JAKARTA – Menteri Keuangan Purbaya Yudhi Sadewa menegaskan pemerintah tetap konsisten menjaga defisit Anggaran Pendapatan dan Belanja Negara (APBN) 2025 agar tidak melewati batas 3% terhadap produk domestik bruto (PDB). Komitmen ini, menurutnya, bukan sekadar angka teknis, melainkan sinyal penting mengenai stabilitas fiskal Indonesia di mata investor dan masyarakat internasional.
Pemerintah menegaskan disiplin fiskal jadi senjata utama menjaga defisit APBN tetap di bawah 3% PDB, sembari mendorong pertumbuhan ekonomi.
“Kita ikut undang-undang yang ada. Itu bukan keputusan saya pribadi, melainkan keputusan pemerintah secara keseluruhan.” — Purbaya Yudhi Sadewa
Purbaya menambahkan, pemerintah berpegang pada Undang-Undang Keuangan Negara yang menetapkan batas maksimal defisit di angka 3%. Karena itu, tidak ada rencana untuk melonggarkan ketentuan tersebut. Disiplin fiskal dipandang krusial agar kepercayaan pasar tetap terjaga, terlebih di tengah kondisi global yang masih penuh ketidakpastian.
Akselerasi Belanja Prioritas
Salah satu strategi utama pemerintah adalah mempercepat belanja prioritas. Program-program yang menyentuh sektor infrastruktur, kesehatan, pendidikan, dan perlindungan sosial akan dikebut realisasinya. Harapannya, efek ganda dari belanja ini mampu mendorong konsumsi masyarakat, menciptakan lapangan kerja, sekaligus menjaga momentum pertumbuhan ekonomi nasional.
Pemerintah juga tengah menyiapkan skema stimulus tambahan untuk menopang daya beli masyarakat. Meski detail kebijakan pendapatan negara, terutama sektor perpajakan, belum dipaparkan secara lengkap, sinyal percepatan stimulus menunjukkan bahwa pemerintah tidak akan membiarkan perekonomian melambat.
Target Defisit 2025
Dalam UU APBN 2025, defisit ditetapkan sebesar Rp616,2 triliun atau setara 2,53% dari PDB. Namun, seiring berbagai program prioritas, pemerintah memperkirakan defisit bisa mencapai Rp662 triliun atau 2,78% PDB.

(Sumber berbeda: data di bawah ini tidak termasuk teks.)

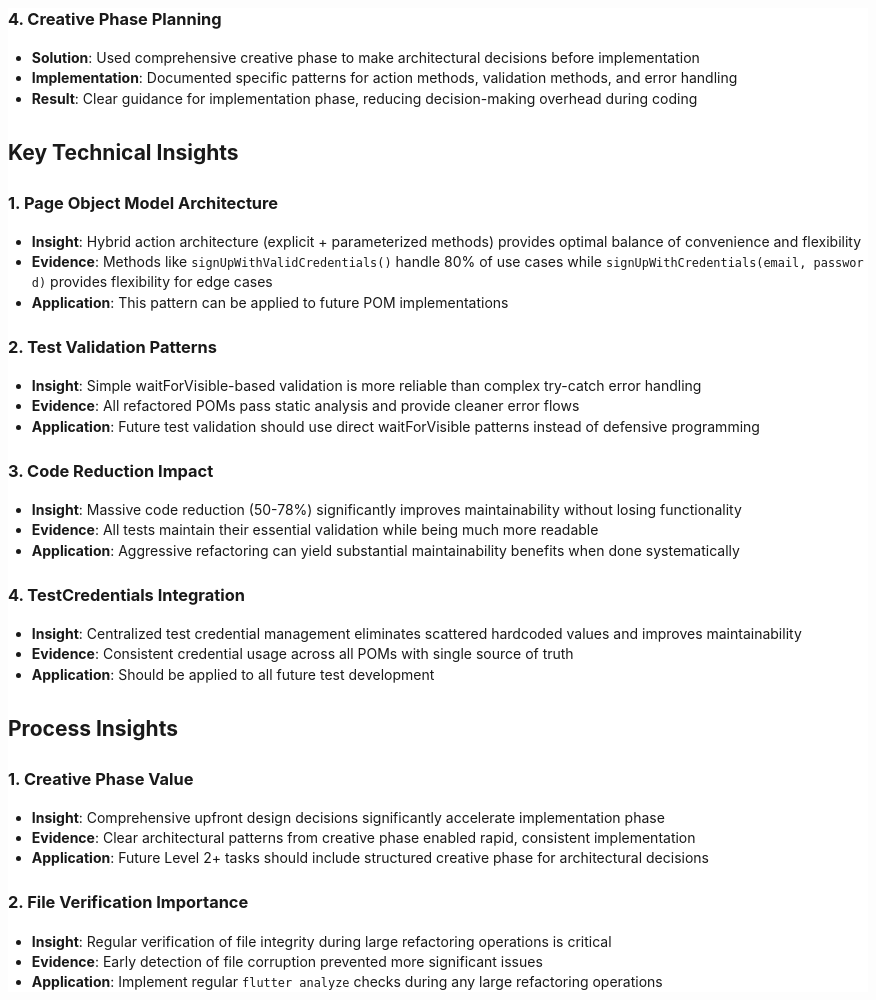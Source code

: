 ### **4. Creative Phase Planning**
- **Solution**: Used comprehensive creative phase to make architectural decisions before implementation
- **Implementation**: Documented specific patterns for action methods, validation methods, and error handling
- **Result**: Clear guidance for implementation phase, reducing decision-making overhead during coding

## Key Technical Insights

### **1. Page Object Model Architecture**
- **Insight**: Hybrid action architecture (explicit + parameterized methods) provides optimal balance of convenience and flexibility
- **Evidence**: Methods like `signUpWithValidCredentials()` handle 80% of use cases while `signUpWithCredentials(email, password)` provides flexibility for edge cases
- **Application**: This pattern can be applied to future POM implementations

### **2. Test Validation Patterns**
- **Insight**: Simple waitForVisible-based validation is more reliable than complex try-catch error handling
- **Evidence**: All refactored POMs pass static analysis and provide cleaner error flows
- **Application**: Future test validation should use direct waitForVisible patterns instead of defensive programming

### **3. Code Reduction Impact**
- **Insight**: Massive code reduction (50-78%) significantly improves maintainability without losing functionality
- **Evidence**: All tests maintain their essential validation while being much more readable
- **Application**: Aggressive refactoring can yield substantial maintainability benefits when done systematically

### **4. TestCredentials Integration**
- **Insight**: Centralized test credential management eliminates scattered hardcoded values and improves maintainability
- **Evidence**: Consistent credential usage across all POMs with single source of truth
- **Application**: Should be applied to all future test development

## Process Insights

### **1. Creative Phase Value**
- **Insight**: Comprehensive upfront design decisions significantly accelerate implementation phase
- **Evidence**: Clear architectural patterns from creative phase enabled rapid, consistent implementation
- **Application**: Future Level 2+ tasks should include structured creative phase for architectural decisions

### **2. File Verification Importance**
- **Insight**: Regular verification of file integrity during large refactoring operations is critical
- **Evidence**: Early detection of file corruption prevented more significant issues
- **Application**: Implement regular `flutter analyze` checks during any large refactoring operations
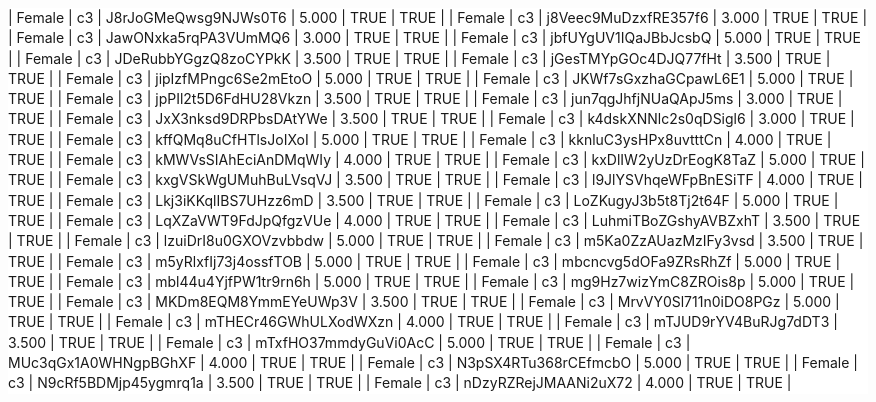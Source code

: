 | Female | c3   | J8rJoGMeQwsg9NJWs0T6 |     5.000 | TRUE       | TRUE       |
| Female | c3   | j8Veec9MuDzxfRE357f6 |     3.000 | TRUE       | TRUE       |
| Female | c3   | JawONxka5rqPA3VUmMQ6 |     3.000 | TRUE       | TRUE       |
| Female | c3   | jbfUYgUV1IQaJBbJcsbQ |     5.000 | TRUE       | TRUE       |
| Female | c3   | JDeRubbYGgzQ8zoCYPkK |     3.500 | TRUE       | TRUE       |
| Female | c3   | jGesTMYpGOc4DJQ77fHt |     3.500 | TRUE       | TRUE       |
| Female | c3   | jipIzfMPngc6Se2mEtoO |     5.000 | TRUE       | TRUE       |
| Female | c3   | JKWf7sGxzhaGCpawL6E1 |     5.000 | TRUE       | TRUE       |
| Female | c3   | jpPIl2t5D6FdHU28Vkzn |     3.500 | TRUE       | TRUE       |
| Female | c3   | jun7qgJhfjNUaQApJ5ms |     3.000 | TRUE       | TRUE       |
| Female | c3   | JxX3nksd9DRPbsDAtYWe |     3.500 | TRUE       | TRUE       |
| Female | c3   | k4dskXNNlc2s0qDSigl6 |     3.000 | TRUE       | TRUE       |
| Female | c3   | kffQMq8uCfHTlsJoIXoI |     5.000 | TRUE       | TRUE       |
| Female | c3   | kknluC3ysHPx8uvtttCn |     4.000 | TRUE       | TRUE       |
| Female | c3   | kMWVsSIAhEciAnDMqWIy |     4.000 | TRUE       | TRUE       |
| Female | c3   | kxDlIW2yUzDrEogK8TaZ |     5.000 | TRUE       | TRUE       |
| Female | c3   | kxgVSkWgUMuhBuLVsqVJ |     3.500 | TRUE       | TRUE       |
| Female | c3   | l9JlYSVhqeWFpBnESiTF |     4.000 | TRUE       | TRUE       |
| Female | c3   | Lkj3iKKqlIBS7UHzz6mD |     3.500 | TRUE       | TRUE       |
| Female | c3   | LoZKugyJ3b5t8Tj2t64F |     5.000 | TRUE       | TRUE       |
| Female | c3   | LqXZaVWT9FdJpQfgzVUe |     4.000 | TRUE       | TRUE       |
| Female | c3   | LuhmiTBoZGshyAVBZxhT |     3.500 | TRUE       | TRUE       |
| Female | c3   | lzuiDrI8u0GXOVzvbbdw |     5.000 | TRUE       | TRUE       |
| Female | c3   | m5Ka0ZzAUazMzIFy3vsd |     3.500 | TRUE       | TRUE       |
| Female | c3   | m5yRlxfIj73j4ossfTOB |     5.000 | TRUE       | TRUE       |
| Female | c3   | mbcncvg5dOFa9ZRsRhZf |     5.000 | TRUE       | TRUE       |
| Female | c3   | mbl44u4YjfPW1tr9rn6h |     5.000 | TRUE       | TRUE       |
| Female | c3   | mg9Hz7wizYmC8ZROis8p |     5.000 | TRUE       | TRUE       |
| Female | c3   | MKDm8EQM8YmmEYeUWp3V |     3.500 | TRUE       | TRUE       |
| Female | c3   | MrvVY0Sl711n0iDO8PGz |     5.000 | TRUE       | TRUE       |
| Female | c3   | mTHECr46GWhULXodWXzn |     4.000 | TRUE       | TRUE       |
| Female | c3   | mTJUD9rYV4BuRJg7dDT3 |     3.500 | TRUE       | TRUE       |
| Female | c3   | mTxfHO37mmdyGuVi0AcC |     5.000 | TRUE       | TRUE       |
| Female | c3   | MUc3qGx1A0WHNgpBGhXF |     4.000 | TRUE       | TRUE       |
| Female | c3   | N3pSX4RTu368rCEfmcbO |     5.000 | TRUE       | TRUE       |
| Female | c3   | N9cRf5BDMjp45ygmrq1a |     3.500 | TRUE       | TRUE       |
| Female | c3   | nDzyRZRejJMAANi2uX72 |     4.000 | TRUE       | TRUE       |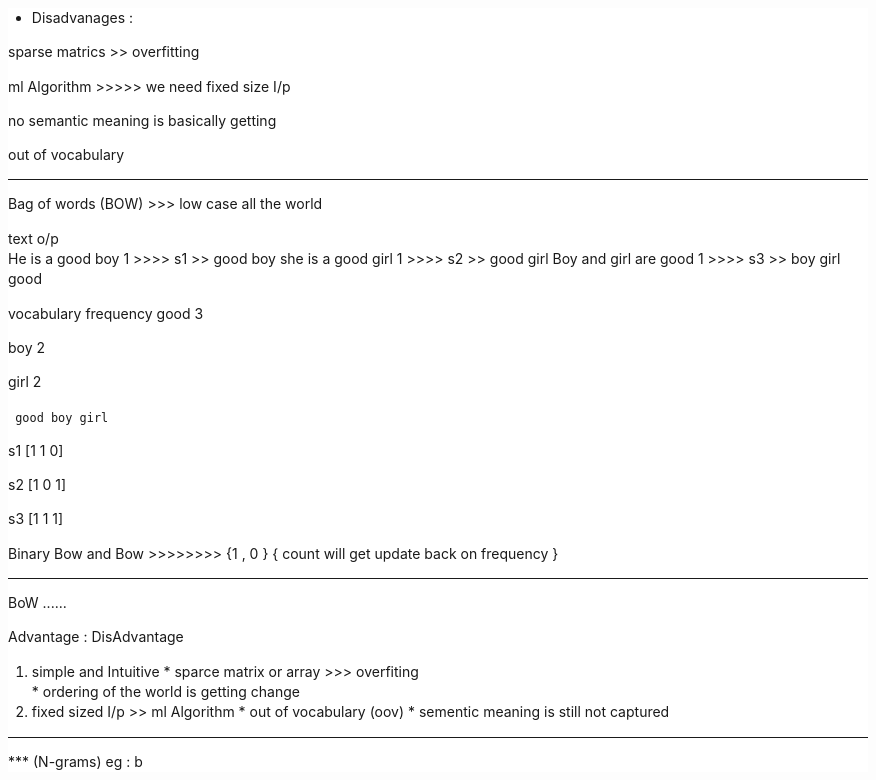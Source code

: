 


* Disadvanages :

sparse matrics >> overfitting 

ml Algorithm >>>>> we need fixed size I/p 

no semantic meaning is basically getting 

out of vocabulary




-------------------------------------------------------------------------


Bag of words (BOW) >>>             low case all the world 

text                           o/p  
He is a good boy                1      >>>> s1 >> good boy 
she is a good girl              1      >>>> s2 >> good girl
Boy and girl are good           1      >>>> s3 >> boy girl good 



  vocabulary          frequency 
   good                 3 
  
   boy                  2

   girl                 2        

     good boy girl
s1   [1  1   0] 

s2  [1   0   1] 

s3  [1   1   1] 



Binary Bow  and Bow  >>>>>>>>
{1 , 0 }        { count will get update back on frequency } 




_________________________________________________________________________

BoW ......

Advantage :                           DisAdvantage 

1) simple and Intuitive                * sparce matrix or array >>> overfiting  
                                       * ordering of the world is getting change 
2) fixed sized I/p >> ml Algorithm     * out of vocabulary (oov) 
                                       * sementic meaning is still not captured

----------------------------------------------------------------------------------------------



*** (N-grams)     eg : b
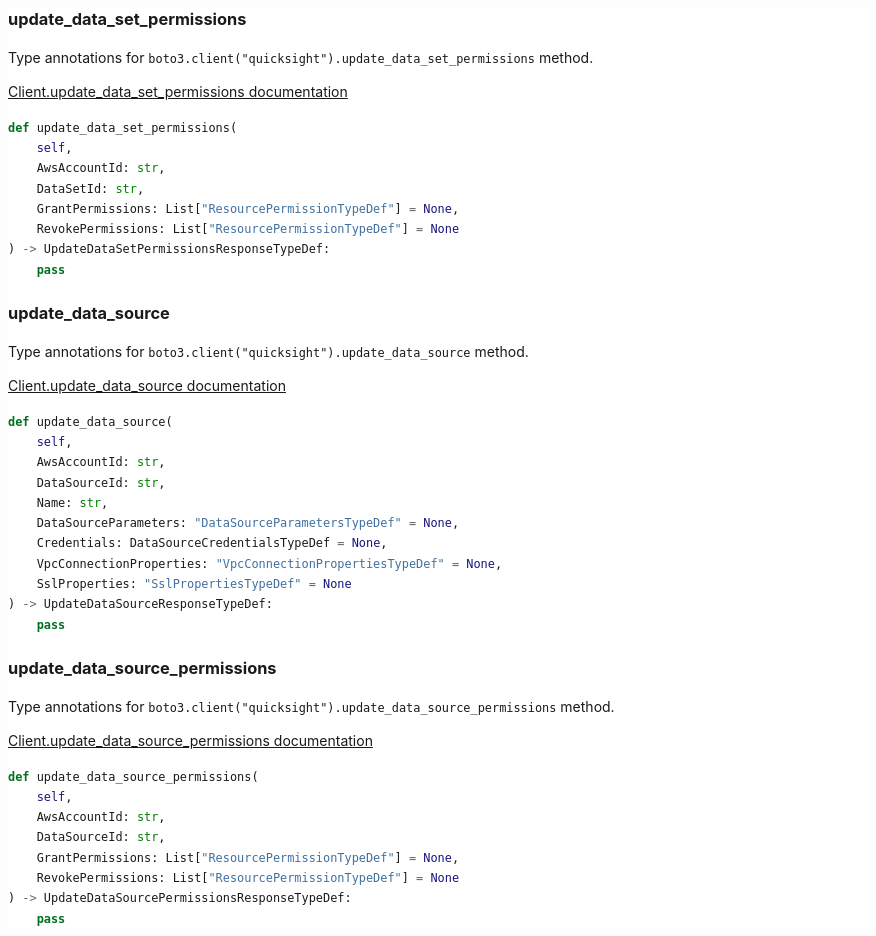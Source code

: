 ### update_data_set_permissions

Type annotations for `boto3.client("quicksight").update_data_set_permissions` method.

[Client.update_data_set_permissions documentation](https://boto3.amazonaws.com/v1/documentation/api/latest/reference/services/quicksight.html#QuickSight.Client.update_data_set_permissions)

```python
def update_data_set_permissions(
    self,
    AwsAccountId: str,
    DataSetId: str,
    GrantPermissions: List["ResourcePermissionTypeDef"] = None,
    RevokePermissions: List["ResourcePermissionTypeDef"] = None
) -> UpdateDataSetPermissionsResponseTypeDef:
    pass
```

### update_data_source

Type annotations for `boto3.client("quicksight").update_data_source` method.

[Client.update_data_source documentation](https://boto3.amazonaws.com/v1/documentation/api/latest/reference/services/quicksight.html#QuickSight.Client.update_data_source)

```python
def update_data_source(
    self,
    AwsAccountId: str,
    DataSourceId: str,
    Name: str,
    DataSourceParameters: "DataSourceParametersTypeDef" = None,
    Credentials: DataSourceCredentialsTypeDef = None,
    VpcConnectionProperties: "VpcConnectionPropertiesTypeDef" = None,
    SslProperties: "SslPropertiesTypeDef" = None
) -> UpdateDataSourceResponseTypeDef:
    pass
```

### update_data_source_permissions

Type annotations for `boto3.client("quicksight").update_data_source_permissions` method.

[Client.update_data_source_permissions documentation](https://boto3.amazonaws.com/v1/documentation/api/latest/reference/services/quicksight.html#QuickSight.Client.update_data_source_permissions)

```python
def update_data_source_permissions(
    self,
    AwsAccountId: str,
    DataSourceId: str,
    GrantPermissions: List["ResourcePermissionTypeDef"] = None,
    RevokePermissions: List["ResourcePermissionTypeDef"] = None
) -> UpdateDataSourcePermissionsResponseTypeDef:
    pass
```
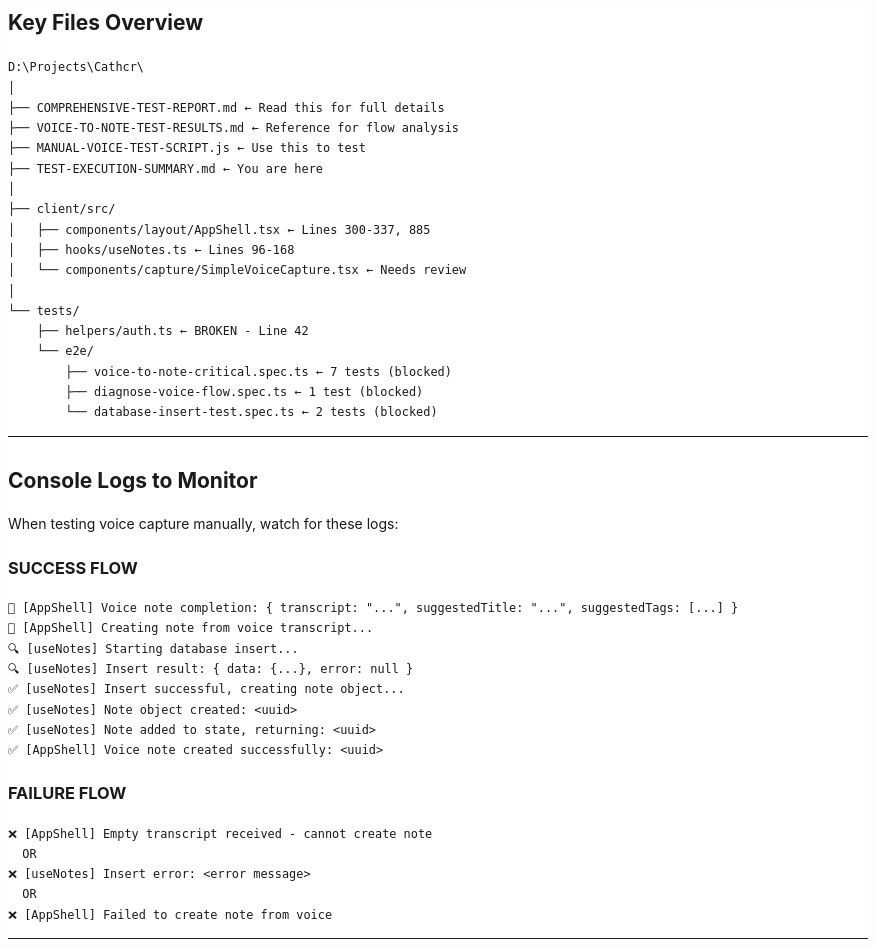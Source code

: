 ## Key Files Overview

```
D:\Projects\Cathcr\
│
├── COMPREHENSIVE-TEST-REPORT.md ← Read this for full details
├── VOICE-TO-NOTE-TEST-RESULTS.md ← Reference for flow analysis
├── MANUAL-VOICE-TEST-SCRIPT.js ← Use this to test
├── TEST-EXECUTION-SUMMARY.md ← You are here
│
├── client/src/
│   ├── components/layout/AppShell.tsx ← Lines 300-337, 885
│   ├── hooks/useNotes.ts ← Lines 96-168
│   └── components/capture/SimpleVoiceCapture.tsx ← Needs review
│
└── tests/
    ├── helpers/auth.ts ← BROKEN - Line 42
    └── e2e/
        ├── voice-to-note-critical.spec.ts ← 7 tests (blocked)
        ├── diagnose-voice-flow.spec.ts ← 1 test (blocked)
        └── database-insert-test.spec.ts ← 2 tests (blocked)
```

---

## Console Logs to Monitor

When testing voice capture manually, watch for these logs:

### SUCCESS FLOW
```
🎯 [AppShell] Voice note completion: { transcript: "...", suggestedTitle: "...", suggestedTags: [...] }
💾 [AppShell] Creating note from voice transcript...
🔍 [useNotes] Starting database insert...
🔍 [useNotes] Insert result: { data: {...}, error: null }
✅ [useNotes] Insert successful, creating note object...
✅ [useNotes] Note object created: <uuid>
✅ [useNotes] Note added to state, returning: <uuid>
✅ [AppShell] Voice note created successfully: <uuid>
```

### FAILURE FLOW
```
❌ [AppShell] Empty transcript received - cannot create note
  OR
❌ [useNotes] Insert error: <error message>
  OR
❌ [AppShell] Failed to create note from voice
```

---
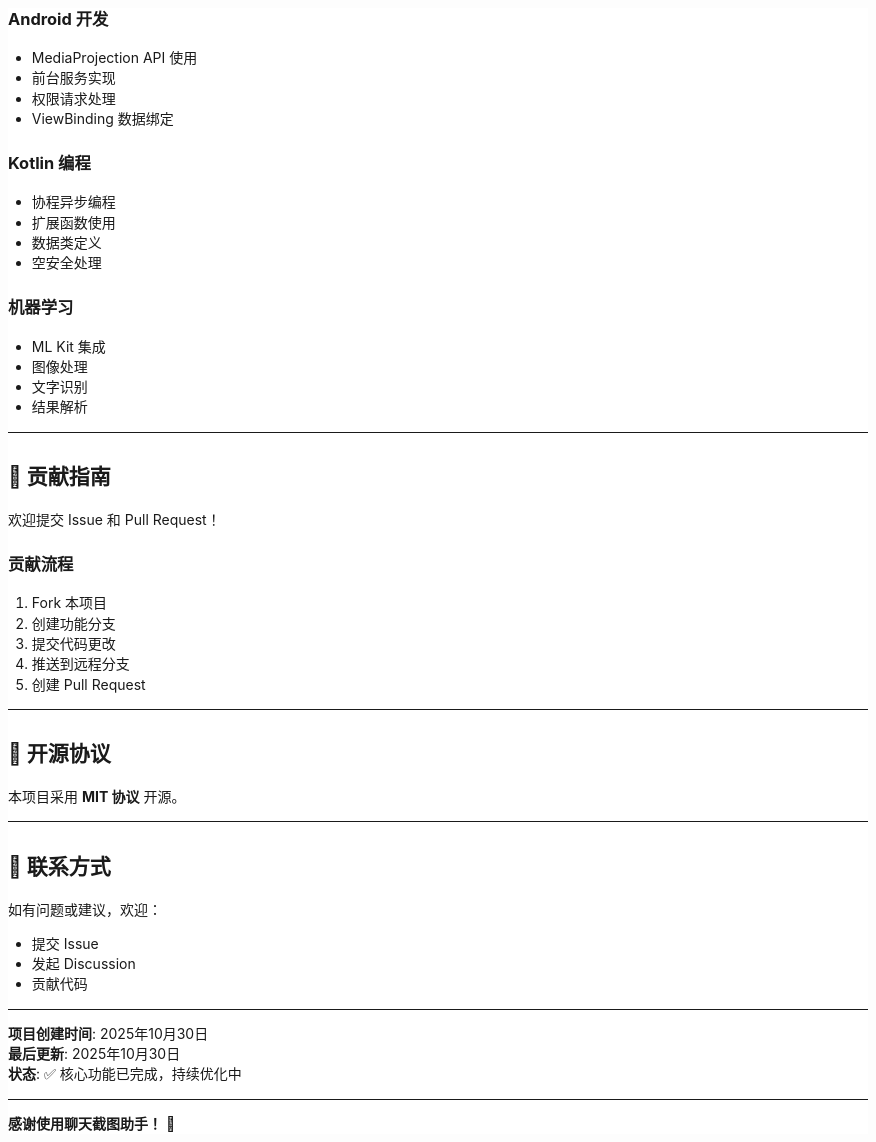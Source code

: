 ### Android 开发
- MediaProjection API 使用
- 前台服务实现
- 权限请求处理
- ViewBinding 数据绑定

### Kotlin 编程
- 协程异步编程
- 扩展函数使用
- 数据类定义
- 空安全处理

### 机器学习
- ML Kit 集成
- 图像处理
- 文字识别
- 结果解析

---

## 🤝 贡献指南

欢迎提交 Issue 和 Pull Request！

### 贡献流程
1. Fork 本项目
2. 创建功能分支
3. 提交代码更改
4. 推送到远程分支
5. 创建 Pull Request

---

## 📄 开源协议

本项目采用 **MIT 协议** 开源。

---

## 📮 联系方式

如有问题或建议，欢迎：
- 提交 Issue
- 发起 Discussion
- 贡献代码

---

**项目创建时间**: 2025年10月30日  
**最后更新**: 2025年10月30日  
**状态**: ✅ 核心功能已完成，持续优化中

---

**感谢使用聊天截图助手！** 🎉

Angka ini masih berada di bawah batas 3% sehingga tetap sejalan dengan aturan fiskal yang berlaku.
Purbaya menegaskan bahwa menjaga defisit pada level aman bukan berarti mengorbankan belanja produktif. Justru, defisit yang sehat memungkinkan pemerintah meminjam dengan biaya lebih rendah, karena pasar melihat risiko fiskal Indonesia tetap terkelola.
Outlook RAPBN 2026
Sementara itu, dalam Rancangan APBN (RAPBN) 2026, pemerintah mengusulkan defisit sebesar Rp638,8 triliun atau 2,48% PDB. Angka ini lebih rendah dibanding proyeksi 2025. Saat ini, proses pembahasan RAPBN 2026 masih berlangsung di DPR, dengan fokus memastikan belanja tetap produktif dan penerimaan negara bisa ditingkatkan secara berkelanjutan.
Utang dan Rasio Debt to GDP
Defisit yang terkendali juga bertujuan menjaga agar utang pemerintah tidak membengkak. Menurut Purbaya, dengan pertumbuhan ekonomi yang lebih cepat, rasio utang terhadap PDB (debt to GDP ratio) justru berpotensi turun. Artinya, meski nominal utang bertambah, beban relatif terhadap perekonomian nasional menjadi lebih ringan.
“Dengan defisit yang terkendali, kita bisa menjaga kepercayaan pasar dan memastikan keberlanjutan fiskal Indonesia.” — Purbaya Yudhi Sadewa
Purbaya menekankan, kebijakan fiskal tidak boleh hanya dilihat dari sisi angka defisit semata. Kombinasi antara belanja yang produktif, penerimaan yang optimal, serta manajemen utang yang hati-hati akan menentukan arah keberlanjutan fiskal Indonesia dalam jangka panjang.
Ke depan, pemerintah juga akan terus memperbaiki tata kelola pendapatan negara, khususnya sektor perpajakan. Modernisasi administrasi pajak dan penerapan teknologi digital diyakini bisa meningkatkan kepatuhan dan memperkuat basis penerimaan tanpa harus menaikkan tarif pajak secara drastis.